Ursula Knechtli, donatrice della Fondazione Svizzera per il Cuore, racconta:
Sono entrata in contatto con la Fondazione Svizzera per il Cuore quando mio marito, all’età di 80 anni, ha dovuto sostituire le valvole cardiache in un’importante operazione al cuore. Da quel momento in poi mi sono interessata a questo argomento e al fatto che ci comportiamo correttamente per il recupero. Avevo letto gli opuscoli della Fondazione per il Cuore, questi mi avevano aiutato molto. Mio marito ha poi vissuto per altri dieci anni.
Ben cinque anni fa, io stessa sono stata colpita da un grave ictus. La pressione saguigna bassa per tutta la vita, è diventata improvvisamente troppo alta in età avanzata. Inoltre, ero molto stressata, mio marito e la mia migliore amica erano morti e dovevo vendere la nostra casa di famiglia. Era tutto troppo per me. A quel punto ho contattato la Fondazione Svizzera per il Cuore. Ero paralizzata sul lato sinistro del corpo, non potevo più camminare né stare in piedi. Ho trascorso tre mesi nel centro di riabilitazione Sonnmatt di Lucerna. Ho ricevuto ottime terapie lì
e nella mia residenza al Konradhof di Winterthur. È un miracolo che mi sia ripresa così bene dall’ictus. Ho sempre detto: sto bene, torneranno tempi migliori.

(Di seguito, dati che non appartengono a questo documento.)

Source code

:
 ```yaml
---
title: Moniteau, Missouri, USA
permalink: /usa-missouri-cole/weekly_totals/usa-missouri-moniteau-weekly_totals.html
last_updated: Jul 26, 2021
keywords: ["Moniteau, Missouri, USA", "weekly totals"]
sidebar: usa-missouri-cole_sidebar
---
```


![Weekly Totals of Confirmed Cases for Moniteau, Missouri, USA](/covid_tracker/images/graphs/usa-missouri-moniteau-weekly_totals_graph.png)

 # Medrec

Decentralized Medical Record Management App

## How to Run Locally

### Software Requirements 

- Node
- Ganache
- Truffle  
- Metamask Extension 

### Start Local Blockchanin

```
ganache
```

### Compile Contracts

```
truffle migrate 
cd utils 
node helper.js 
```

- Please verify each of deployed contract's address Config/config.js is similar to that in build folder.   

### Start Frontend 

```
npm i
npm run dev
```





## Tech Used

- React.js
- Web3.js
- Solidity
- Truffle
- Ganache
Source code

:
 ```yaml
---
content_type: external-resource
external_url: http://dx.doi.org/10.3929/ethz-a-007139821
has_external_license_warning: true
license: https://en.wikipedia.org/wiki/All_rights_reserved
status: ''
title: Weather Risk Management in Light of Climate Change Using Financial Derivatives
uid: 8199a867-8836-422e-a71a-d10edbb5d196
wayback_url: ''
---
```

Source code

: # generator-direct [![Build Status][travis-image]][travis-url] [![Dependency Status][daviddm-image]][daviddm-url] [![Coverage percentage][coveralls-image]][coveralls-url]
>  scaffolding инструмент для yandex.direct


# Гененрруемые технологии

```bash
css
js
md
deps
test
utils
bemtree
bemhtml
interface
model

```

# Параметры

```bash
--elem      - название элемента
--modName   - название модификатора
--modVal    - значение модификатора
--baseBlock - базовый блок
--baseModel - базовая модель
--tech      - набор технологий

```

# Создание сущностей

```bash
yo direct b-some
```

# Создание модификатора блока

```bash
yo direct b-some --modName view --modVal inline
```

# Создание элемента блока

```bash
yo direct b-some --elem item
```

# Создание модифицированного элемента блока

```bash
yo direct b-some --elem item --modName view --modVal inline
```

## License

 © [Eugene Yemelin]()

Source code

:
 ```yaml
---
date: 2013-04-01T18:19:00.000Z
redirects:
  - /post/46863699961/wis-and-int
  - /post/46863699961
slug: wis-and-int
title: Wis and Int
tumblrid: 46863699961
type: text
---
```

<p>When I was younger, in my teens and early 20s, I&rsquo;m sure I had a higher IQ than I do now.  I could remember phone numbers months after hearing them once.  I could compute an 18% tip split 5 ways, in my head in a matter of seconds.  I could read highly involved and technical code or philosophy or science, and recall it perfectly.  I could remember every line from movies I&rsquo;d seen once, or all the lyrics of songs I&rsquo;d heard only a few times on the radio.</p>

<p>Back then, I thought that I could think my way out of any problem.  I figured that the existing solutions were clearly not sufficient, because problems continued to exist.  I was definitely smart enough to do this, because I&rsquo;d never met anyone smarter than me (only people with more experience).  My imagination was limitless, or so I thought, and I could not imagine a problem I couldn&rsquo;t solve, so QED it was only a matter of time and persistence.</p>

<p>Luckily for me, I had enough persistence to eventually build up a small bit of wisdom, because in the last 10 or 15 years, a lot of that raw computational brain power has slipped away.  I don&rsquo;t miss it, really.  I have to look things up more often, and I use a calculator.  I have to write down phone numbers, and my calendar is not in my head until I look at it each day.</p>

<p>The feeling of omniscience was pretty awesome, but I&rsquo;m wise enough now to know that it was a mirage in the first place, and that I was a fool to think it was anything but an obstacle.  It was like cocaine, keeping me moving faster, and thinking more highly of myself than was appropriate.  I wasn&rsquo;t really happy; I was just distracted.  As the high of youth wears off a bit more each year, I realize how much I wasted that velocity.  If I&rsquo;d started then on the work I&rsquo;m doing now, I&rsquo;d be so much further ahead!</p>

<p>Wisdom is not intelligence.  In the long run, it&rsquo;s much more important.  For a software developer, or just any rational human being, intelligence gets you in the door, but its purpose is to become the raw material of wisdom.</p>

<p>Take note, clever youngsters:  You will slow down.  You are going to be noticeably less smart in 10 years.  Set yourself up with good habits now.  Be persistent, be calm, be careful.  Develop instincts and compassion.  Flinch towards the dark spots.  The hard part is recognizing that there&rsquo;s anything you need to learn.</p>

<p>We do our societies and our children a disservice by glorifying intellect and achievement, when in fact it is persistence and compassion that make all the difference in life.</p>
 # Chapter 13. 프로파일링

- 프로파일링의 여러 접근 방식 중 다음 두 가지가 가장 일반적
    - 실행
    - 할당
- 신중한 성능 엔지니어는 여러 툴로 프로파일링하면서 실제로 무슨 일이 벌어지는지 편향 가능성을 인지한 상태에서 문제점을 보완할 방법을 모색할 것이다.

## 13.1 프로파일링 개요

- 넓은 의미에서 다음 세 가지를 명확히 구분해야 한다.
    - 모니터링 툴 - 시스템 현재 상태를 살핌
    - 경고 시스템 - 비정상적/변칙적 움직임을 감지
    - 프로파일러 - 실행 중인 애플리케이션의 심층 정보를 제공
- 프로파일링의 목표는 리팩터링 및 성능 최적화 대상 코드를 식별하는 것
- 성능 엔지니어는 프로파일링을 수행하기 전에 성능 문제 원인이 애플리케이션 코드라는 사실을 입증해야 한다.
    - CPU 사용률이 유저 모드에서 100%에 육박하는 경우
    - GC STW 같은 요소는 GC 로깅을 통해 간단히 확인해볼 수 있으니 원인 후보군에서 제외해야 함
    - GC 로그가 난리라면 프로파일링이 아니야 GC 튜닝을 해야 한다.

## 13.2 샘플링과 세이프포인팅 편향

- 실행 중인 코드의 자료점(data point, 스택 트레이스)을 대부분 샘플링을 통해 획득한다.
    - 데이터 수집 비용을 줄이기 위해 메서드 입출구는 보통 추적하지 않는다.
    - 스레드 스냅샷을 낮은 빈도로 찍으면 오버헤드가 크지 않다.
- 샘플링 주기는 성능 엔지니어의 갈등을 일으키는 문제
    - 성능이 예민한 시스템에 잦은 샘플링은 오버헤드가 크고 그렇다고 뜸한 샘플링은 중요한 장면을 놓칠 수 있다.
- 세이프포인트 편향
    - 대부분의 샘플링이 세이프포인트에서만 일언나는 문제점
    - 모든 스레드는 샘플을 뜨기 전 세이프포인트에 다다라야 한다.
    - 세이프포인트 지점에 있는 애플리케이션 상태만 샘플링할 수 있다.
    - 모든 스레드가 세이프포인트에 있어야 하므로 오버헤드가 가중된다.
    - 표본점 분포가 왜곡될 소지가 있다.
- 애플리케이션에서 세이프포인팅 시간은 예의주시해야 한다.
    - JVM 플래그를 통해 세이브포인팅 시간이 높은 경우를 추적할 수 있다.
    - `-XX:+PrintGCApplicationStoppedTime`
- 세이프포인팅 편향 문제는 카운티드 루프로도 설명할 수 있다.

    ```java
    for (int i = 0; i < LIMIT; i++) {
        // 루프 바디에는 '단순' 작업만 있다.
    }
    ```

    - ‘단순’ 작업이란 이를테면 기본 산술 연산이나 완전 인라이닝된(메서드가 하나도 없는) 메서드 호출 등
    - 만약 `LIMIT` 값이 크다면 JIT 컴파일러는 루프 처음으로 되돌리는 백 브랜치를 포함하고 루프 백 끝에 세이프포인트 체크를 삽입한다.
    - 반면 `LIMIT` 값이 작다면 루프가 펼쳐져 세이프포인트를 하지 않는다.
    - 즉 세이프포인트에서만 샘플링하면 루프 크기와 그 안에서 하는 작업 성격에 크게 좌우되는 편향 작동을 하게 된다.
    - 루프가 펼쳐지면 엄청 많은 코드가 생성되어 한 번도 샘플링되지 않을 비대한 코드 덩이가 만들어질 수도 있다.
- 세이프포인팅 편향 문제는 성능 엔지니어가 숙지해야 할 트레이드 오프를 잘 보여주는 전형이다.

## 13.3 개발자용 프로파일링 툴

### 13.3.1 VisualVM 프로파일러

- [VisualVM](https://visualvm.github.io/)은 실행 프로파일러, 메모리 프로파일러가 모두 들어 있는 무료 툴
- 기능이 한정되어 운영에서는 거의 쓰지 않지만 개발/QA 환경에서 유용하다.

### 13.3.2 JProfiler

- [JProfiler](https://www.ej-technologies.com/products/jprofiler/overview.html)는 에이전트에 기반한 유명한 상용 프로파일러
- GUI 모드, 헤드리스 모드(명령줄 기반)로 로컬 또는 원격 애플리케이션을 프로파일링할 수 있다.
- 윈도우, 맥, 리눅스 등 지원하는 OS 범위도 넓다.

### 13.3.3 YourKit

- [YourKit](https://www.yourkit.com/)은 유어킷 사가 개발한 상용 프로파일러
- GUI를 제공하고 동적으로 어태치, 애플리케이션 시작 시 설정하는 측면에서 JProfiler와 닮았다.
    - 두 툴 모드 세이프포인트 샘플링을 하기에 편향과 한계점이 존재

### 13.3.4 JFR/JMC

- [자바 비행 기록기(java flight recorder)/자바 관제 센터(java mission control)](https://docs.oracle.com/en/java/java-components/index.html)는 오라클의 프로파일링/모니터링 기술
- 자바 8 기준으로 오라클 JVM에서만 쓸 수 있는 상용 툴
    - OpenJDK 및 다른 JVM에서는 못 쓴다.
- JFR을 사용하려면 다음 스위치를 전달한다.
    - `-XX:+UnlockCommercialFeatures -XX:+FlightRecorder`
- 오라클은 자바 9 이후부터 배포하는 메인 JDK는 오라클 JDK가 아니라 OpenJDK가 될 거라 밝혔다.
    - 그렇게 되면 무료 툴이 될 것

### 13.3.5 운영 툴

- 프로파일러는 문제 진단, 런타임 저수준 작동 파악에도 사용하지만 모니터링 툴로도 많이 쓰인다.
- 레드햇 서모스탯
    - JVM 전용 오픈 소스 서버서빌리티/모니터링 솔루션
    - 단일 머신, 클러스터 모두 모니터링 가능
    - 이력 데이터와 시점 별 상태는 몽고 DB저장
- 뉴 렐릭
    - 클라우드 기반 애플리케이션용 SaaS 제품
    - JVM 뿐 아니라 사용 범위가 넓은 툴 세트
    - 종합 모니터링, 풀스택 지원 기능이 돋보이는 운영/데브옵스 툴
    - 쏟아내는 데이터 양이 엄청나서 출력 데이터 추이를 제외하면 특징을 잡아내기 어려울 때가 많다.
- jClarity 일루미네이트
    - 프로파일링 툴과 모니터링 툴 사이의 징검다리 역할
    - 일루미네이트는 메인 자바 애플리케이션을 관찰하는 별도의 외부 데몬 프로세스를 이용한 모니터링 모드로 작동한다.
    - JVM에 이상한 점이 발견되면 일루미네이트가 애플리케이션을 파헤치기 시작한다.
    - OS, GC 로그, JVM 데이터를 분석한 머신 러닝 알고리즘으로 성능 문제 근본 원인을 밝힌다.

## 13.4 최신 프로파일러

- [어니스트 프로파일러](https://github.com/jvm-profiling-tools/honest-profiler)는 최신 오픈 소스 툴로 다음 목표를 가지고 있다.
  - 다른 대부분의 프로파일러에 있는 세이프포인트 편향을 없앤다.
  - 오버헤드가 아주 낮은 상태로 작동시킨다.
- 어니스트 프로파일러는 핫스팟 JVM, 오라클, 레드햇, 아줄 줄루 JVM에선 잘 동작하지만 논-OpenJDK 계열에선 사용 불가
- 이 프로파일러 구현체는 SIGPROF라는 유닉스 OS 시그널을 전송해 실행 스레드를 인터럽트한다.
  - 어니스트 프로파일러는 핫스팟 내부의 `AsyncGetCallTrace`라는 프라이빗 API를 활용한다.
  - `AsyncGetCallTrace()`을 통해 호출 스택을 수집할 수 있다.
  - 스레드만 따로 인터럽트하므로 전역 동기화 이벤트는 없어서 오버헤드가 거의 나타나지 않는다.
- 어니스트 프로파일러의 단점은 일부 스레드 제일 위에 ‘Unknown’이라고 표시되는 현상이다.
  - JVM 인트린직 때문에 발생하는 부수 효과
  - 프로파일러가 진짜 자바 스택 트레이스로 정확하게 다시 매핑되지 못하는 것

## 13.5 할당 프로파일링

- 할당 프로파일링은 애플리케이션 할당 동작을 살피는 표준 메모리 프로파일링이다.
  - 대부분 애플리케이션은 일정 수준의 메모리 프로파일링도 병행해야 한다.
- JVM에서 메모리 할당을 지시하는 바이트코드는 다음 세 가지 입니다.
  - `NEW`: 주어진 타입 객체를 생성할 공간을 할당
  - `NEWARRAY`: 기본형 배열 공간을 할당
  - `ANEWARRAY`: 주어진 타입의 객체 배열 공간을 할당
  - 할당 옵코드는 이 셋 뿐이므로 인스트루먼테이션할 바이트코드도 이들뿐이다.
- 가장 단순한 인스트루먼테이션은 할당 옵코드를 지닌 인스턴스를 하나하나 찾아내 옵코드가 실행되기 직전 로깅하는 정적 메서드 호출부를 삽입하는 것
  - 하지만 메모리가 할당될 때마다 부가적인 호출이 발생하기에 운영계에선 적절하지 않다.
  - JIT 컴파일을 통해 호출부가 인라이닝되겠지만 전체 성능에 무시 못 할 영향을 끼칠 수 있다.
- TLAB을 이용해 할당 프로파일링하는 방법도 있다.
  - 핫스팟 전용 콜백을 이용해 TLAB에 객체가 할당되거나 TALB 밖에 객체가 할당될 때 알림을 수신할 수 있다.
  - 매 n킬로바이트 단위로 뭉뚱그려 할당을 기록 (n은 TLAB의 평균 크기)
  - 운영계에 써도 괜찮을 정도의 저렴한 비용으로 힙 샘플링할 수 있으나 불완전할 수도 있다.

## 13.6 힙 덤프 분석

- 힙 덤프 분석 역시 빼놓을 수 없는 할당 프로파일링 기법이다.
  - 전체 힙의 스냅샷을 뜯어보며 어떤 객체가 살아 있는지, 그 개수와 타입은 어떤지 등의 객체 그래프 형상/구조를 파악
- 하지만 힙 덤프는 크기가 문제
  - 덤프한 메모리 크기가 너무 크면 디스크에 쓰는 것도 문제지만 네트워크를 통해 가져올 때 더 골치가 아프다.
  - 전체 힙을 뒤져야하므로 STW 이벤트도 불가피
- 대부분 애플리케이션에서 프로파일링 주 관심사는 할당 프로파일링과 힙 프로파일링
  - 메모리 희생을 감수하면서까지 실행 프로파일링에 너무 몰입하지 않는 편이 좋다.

Ho sempre letto con grande attenzione la rivista, che la Heart Foundation pubblica quattro volte l’anno, dalla A alla Z. Ciò che mi interessava di più erano le esperienze di altre persone colpite. I consigli, tra cui quello di vedere in qualche modo l’intera faccenda in modo positivo, mi hanno aiutato. In quella situazione, ero felice di aver già conosciuto le fondamenta. Ho anche detto più volte al personale infermieristico e al medico di famiglia quanto siano preziose le informazioni che ne derivano, ad esempio sui farmaci. Dopo aver letto gli opuscoli della Fondazione per il Cuore, li ho sempre regalati a mio fratello, anch’egli colpito da un ictus.
Ho ancora molti amici delle scuole elementari e degli scout. Quando ero in riabilitazione a Lucerna, sono venuti a trovarmi dei cari amici del passato. È stato molto utile. Anche i miei tre figli grandi mi hanno seguita nel mio percorso. E ho ascoltato il jazz di New Orleans per riprendermi dall’ictus. La musica mi ha dato la forza di rimanere positivo. Non si sa mai quando si avrà di nuovo bisogno delle fondamenta. Sapere di non essere lasciata sola è qualcosa di positivo.
Informazioni sulla Fondazione Svizzera per il Cuore
La Fondazione Svizzera per il Cuore si adopera affinché un minor numero di persone sviluppi malattie cardiovascolari o subisca un ictus e che le persone colpite non rimangano invalide a causa delle malattie cardiovascolari o muoiano prematuramente per esse. «Gran parte delle donazioni va direttamente alla ricerca, ad esempio per lo sviluppo di nuove terapie», afferma Nina Privitera, Project Manager Fundraising della Fondazione Svizzera per il Cuore.
“Sosteniamo i ricercatori in Svizzera nell’acquisizione di nuove conoscenze sulle cause delle malattie cardiache e dell’ictus”. Verranno finanziati progetti di ricerca con l’obiettivo di sviluppare nuovi metodi di esame e di trattamento. Inoltre, le informazioni fornite dalla Fondazione per il Cuore sono spesso importanti non solo per le persone affette dalla malattia, ma anche per i loro familiari, afferma Privitera.
Ad esempio, la Fondazione produce oltre 60 pubblicazioni in tre lingue nazionali con esperti che spiegano in modo semplice i modelli di malattia, le loro cause, il trattamento e le misure preventive.
Le campagne e i programmi sono rivolti a rischi come l’ipertensione, il colesterolo e il fumo. I servizi offerti dalla Fondazione Svizzera per il Cuore comprendono anche consulenze online e test di rischio, ad esempio sulla dipendenza da nicotina o sull’insufficienza cardiaca.
Anche i cosiddetti gruppi del cuore in Svizzera sono particolarmente utili. “In questi gruppi, le persone colpite da infarto tornano a fare sport sotto la supervisione di uno specialista. Dopo un infarto, lo scambio all’interno di un gruppo di ginnastica è utile, soprattutto perché molte persone all’inizio non osano andare a correre da sole”, dice Privitera.